Material and methods
Synthesis
Compounds 3-4-5 were prepared as described in Fig. 2 [12]. Compound 3 was synthesized from 1-
benzyl-4-piperidone and compounds 4 and 5 from 1-phenethyl-4-piperidone. Reductive amination of the
piperidones with phenylpyrazolyl or biphenyl amines, in presence of cyanohydridoborate as reductive
agent [13], afforded the corresponding aminopiperidines. Acylation was carried out in refluxing
propionic anhydride yielding compounds 3 and 5 and was achieved at room temperature with 3-
chloropropionyl chloride in dichloromethane at basic pH giving compound 4. The pharmacological
activity of compounds 3-5 has been evaluated on their oxalate salts. These compounds have been fully
characterized by electrospray mass spectrometry and by NMR spectroscopy.
N-[1-(4-fluorophenyl)pyrazol-3-yl]-N-[1-benzyl-4-piperidyl) propanamide (3) [10]: overall yield =
50 %; mp (oxalate) = 192-193 jC; elemental analysis C₂₄H₂₇N₄OF.C₂H₂O₄ theorical (found): C: 62.90
(62.79); H: 5.84 (6.10); N: 11.29 (11.09).

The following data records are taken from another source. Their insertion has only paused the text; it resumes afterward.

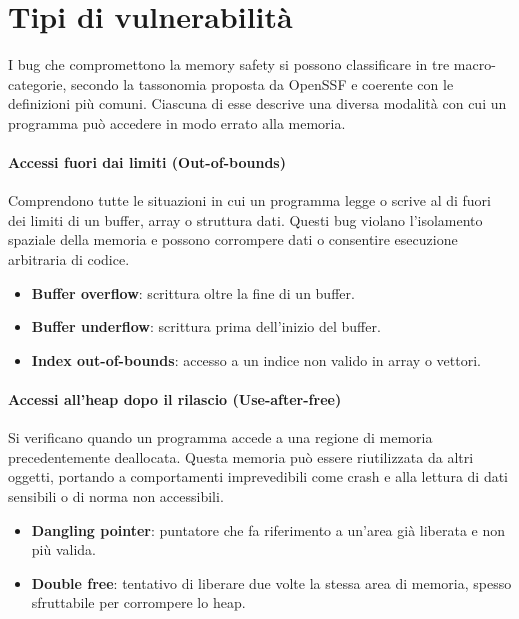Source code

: \section{Tipi di vulnerabilità}
\label{sec:vulnerability_types}

I bug che compromettono la memory safety si possono classificare in tre macro-categorie,
secondo la tassonomia proposta da OpenSSF\cite{memory_safety_continuum_definition}
e coerente con le definizioni più comuni\cite{wikipedia_definition}. Ciascuna di
esse descrive una diversa modalità con cui un programma può accedere in modo errato
alla memoria.

\paragraph{Accessi fuori dai limiti (Out-of-bounds)}
\label{sec:oob}

Comprendono tutte le situazioni in cui un programma legge o scrive al di fuori dei
limiti di un buffer, array o struttura dati. Questi bug violano l'isolamento spaziale
della memoria e possono corrompere dati o consentire esecuzione arbitraria di codice.

\begin{itemize}
  \item \textbf{Buffer overflow}: scrittura oltre la fine di un buffer.

  \item \textbf{Buffer underflow}: scrittura prima dell'inizio del buffer.

  \item \textbf{Index out-of-bounds}: accesso a un indice non valido in array o vettori.
\end{itemize}

\paragraph{Accessi all'heap dopo il rilascio (Use-after-free)}
\label{sec:uaf}

Si verificano quando un programma accede a una regione di memoria
precedentemente deallocata. Questa memoria può essere riutilizzata da altri oggetti,
portando a comportamenti imprevedibili come crash e alla lettura di dati
sensibili o di norma non accessibili.

\begin{itemize}
  \item \textbf{Dangling pointer}: puntatore che fa riferimento a un'area già liberata
    e non più valida.

  \item \textbf{Double free}: tentativo di liberare due volte la stessa area di memoria,
    spesso sfruttabile per corrompere lo heap.
\end{itemize}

N-[1-phenylpyrazol-3-yl]-N-[1-(2-phenethyl)-4-piperidyl)]propenamide (4): overall yield = 22 %; mp
(oxalate) = 190-192 jC; elemental analysis C₂₅H₂₈N₄O.C₂H₂O₄ theoretical (found): C: 66.12 (65.89);
H: 6.12 (6.30); N: 11.42 (11.29).
N-[2-biphenyl]-N-[1-(2-phenethyl)-4-piperidyl)]propanamide (5): overall yield = 10 %; mp (oxalate) =
205-210 jC; elemental analysis C₂₈H₃₂N₂O.C₂H₂O₄ theoretical (found): C: 71.71 (69.42); H: 6.77
(6.10); N: 5.57 (5.26).
Pharmacological assays
Writhing test
CD1 male mice weighing 25-30 g were used. All the animals were supplied with food and water ‘‘ad
libitum’’ and were housed in a temperature-controlled room at 22 jC. Lighting was on a 12/12-h light/
dark cycle. The animals were housed for at least 1 day in the test-room before experimentation and then
Fig. 2. Synthesis of biologically evaluated compounds.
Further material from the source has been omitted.